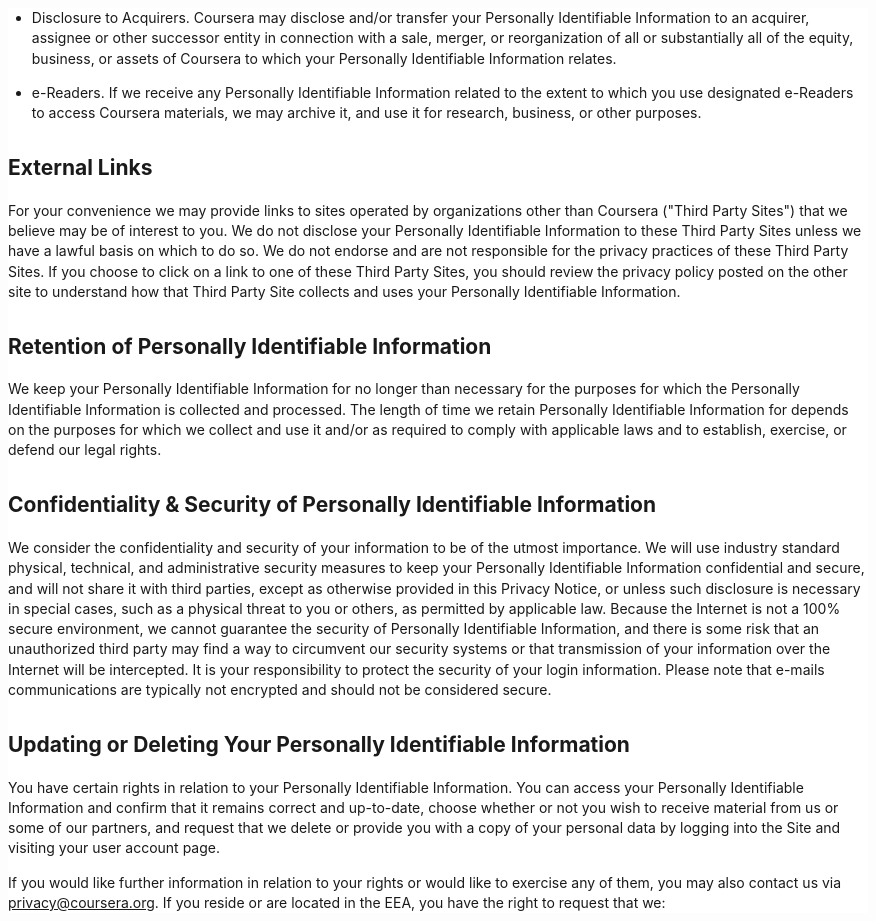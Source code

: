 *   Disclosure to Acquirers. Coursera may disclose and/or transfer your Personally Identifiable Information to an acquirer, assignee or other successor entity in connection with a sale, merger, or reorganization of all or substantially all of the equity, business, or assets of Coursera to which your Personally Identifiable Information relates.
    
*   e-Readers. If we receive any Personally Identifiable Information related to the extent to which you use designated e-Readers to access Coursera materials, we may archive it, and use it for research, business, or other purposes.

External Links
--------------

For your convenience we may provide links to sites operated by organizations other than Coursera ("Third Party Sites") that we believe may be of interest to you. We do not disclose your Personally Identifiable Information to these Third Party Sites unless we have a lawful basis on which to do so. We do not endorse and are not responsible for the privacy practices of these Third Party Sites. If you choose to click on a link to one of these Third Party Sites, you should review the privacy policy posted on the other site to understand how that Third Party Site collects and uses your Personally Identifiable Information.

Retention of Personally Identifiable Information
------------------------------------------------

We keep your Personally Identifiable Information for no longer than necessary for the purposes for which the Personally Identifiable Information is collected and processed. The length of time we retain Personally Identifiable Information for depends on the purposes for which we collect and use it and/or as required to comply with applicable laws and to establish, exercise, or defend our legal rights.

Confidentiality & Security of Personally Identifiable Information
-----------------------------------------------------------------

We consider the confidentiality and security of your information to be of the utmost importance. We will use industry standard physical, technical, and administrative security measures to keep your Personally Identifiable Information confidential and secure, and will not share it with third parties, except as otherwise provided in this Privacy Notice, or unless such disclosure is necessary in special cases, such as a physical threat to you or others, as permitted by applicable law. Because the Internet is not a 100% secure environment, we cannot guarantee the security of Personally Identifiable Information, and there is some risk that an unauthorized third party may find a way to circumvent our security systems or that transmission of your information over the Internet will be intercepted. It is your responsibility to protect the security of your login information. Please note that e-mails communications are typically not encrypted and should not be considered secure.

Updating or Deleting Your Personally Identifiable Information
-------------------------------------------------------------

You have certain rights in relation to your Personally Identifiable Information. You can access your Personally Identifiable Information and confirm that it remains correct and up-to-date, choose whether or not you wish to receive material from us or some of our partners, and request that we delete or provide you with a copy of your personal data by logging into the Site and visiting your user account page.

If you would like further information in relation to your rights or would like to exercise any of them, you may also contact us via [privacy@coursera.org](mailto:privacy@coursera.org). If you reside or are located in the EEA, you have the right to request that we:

--

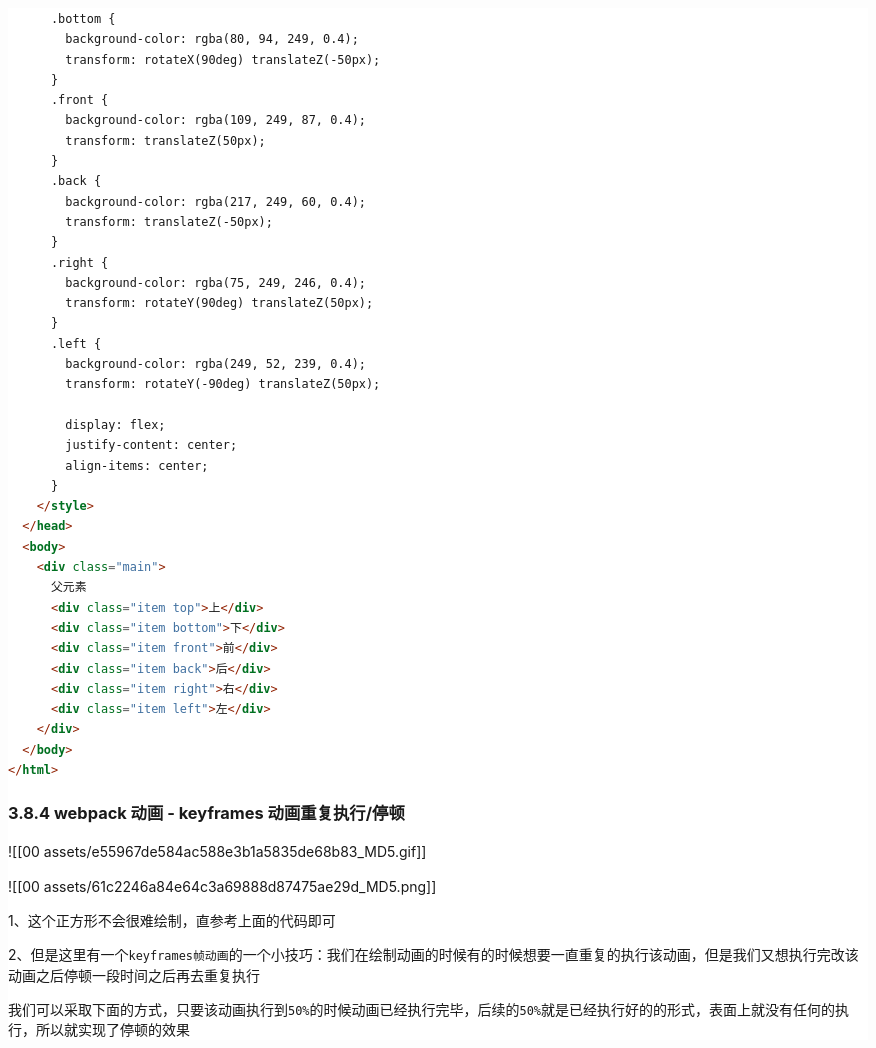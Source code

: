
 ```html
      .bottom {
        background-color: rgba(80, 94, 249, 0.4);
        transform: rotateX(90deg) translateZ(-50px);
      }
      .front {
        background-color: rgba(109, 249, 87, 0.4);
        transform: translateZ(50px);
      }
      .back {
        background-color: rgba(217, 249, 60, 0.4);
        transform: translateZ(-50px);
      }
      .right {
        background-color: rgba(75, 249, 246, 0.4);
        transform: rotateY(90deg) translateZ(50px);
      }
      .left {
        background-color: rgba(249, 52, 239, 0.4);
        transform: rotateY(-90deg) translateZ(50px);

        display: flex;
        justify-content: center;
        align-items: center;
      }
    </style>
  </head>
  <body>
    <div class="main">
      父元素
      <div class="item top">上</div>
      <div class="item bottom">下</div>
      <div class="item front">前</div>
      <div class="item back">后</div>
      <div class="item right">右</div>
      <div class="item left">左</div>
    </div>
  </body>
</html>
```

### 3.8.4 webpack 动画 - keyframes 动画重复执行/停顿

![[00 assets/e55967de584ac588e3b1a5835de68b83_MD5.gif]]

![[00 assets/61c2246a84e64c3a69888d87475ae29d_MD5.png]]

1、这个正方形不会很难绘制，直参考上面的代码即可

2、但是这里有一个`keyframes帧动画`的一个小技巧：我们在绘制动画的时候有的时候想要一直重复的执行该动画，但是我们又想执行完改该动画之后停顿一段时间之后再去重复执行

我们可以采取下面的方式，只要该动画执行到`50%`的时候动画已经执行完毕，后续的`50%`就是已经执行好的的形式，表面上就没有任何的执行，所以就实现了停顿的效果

* * *

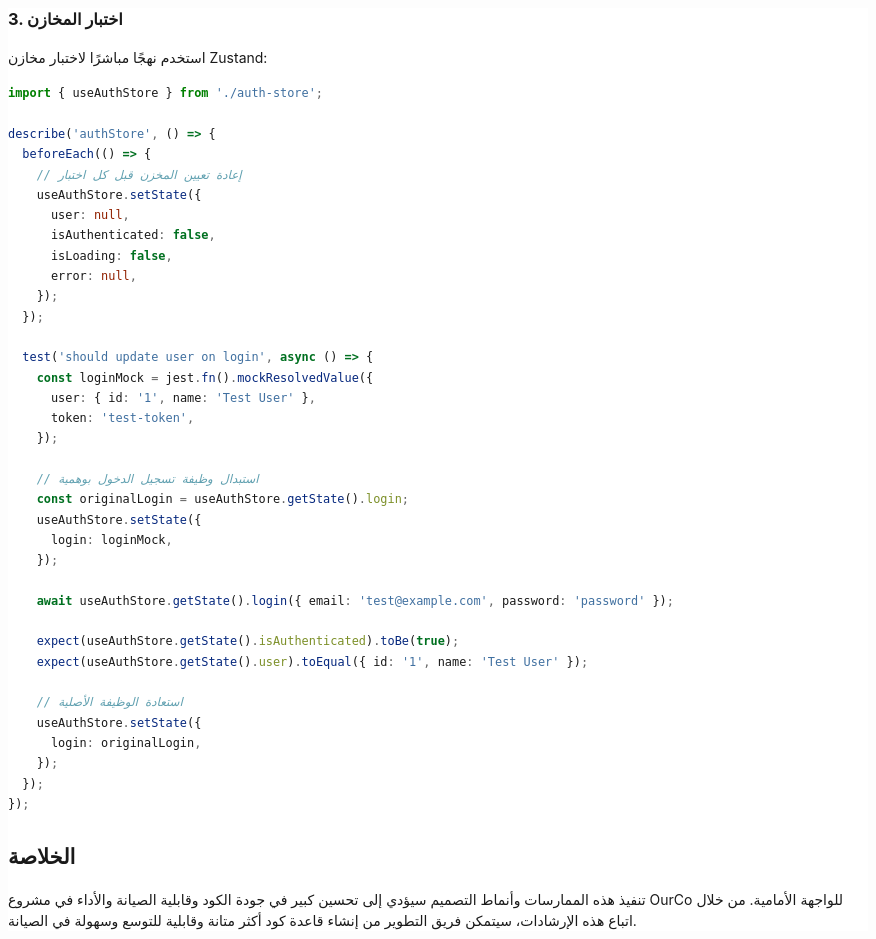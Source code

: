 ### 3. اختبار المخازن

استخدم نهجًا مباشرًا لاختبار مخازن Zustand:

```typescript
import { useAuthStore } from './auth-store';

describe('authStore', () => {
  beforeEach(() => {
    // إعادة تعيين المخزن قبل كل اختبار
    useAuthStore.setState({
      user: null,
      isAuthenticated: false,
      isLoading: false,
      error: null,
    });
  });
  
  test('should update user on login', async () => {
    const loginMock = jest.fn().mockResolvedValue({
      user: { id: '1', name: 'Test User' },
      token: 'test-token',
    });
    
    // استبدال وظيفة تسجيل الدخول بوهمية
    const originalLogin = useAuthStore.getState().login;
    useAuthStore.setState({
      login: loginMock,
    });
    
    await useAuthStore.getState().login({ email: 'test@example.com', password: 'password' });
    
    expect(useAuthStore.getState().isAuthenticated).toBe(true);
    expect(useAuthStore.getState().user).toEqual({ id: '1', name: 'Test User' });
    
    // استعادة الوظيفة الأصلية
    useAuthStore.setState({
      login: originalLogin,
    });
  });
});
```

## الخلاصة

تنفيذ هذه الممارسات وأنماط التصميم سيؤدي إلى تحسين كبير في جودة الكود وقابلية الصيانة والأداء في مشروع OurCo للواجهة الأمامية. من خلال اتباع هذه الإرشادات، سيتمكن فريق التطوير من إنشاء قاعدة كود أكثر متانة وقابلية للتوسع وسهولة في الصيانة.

What to do: Every line holding the string "background" should be copied here, so please find those lines in the data.

Expected output:
        background-color: rgba(80, 94, 249, 0.4);
        background-color: rgba(109, 249, 87, 0.4);
        background-color: rgba(217, 249, 60, 0.4);
        background-color: rgba(75, 249, 246, 0.4);
        background-color: rgba(249, 52, 239, 0.4);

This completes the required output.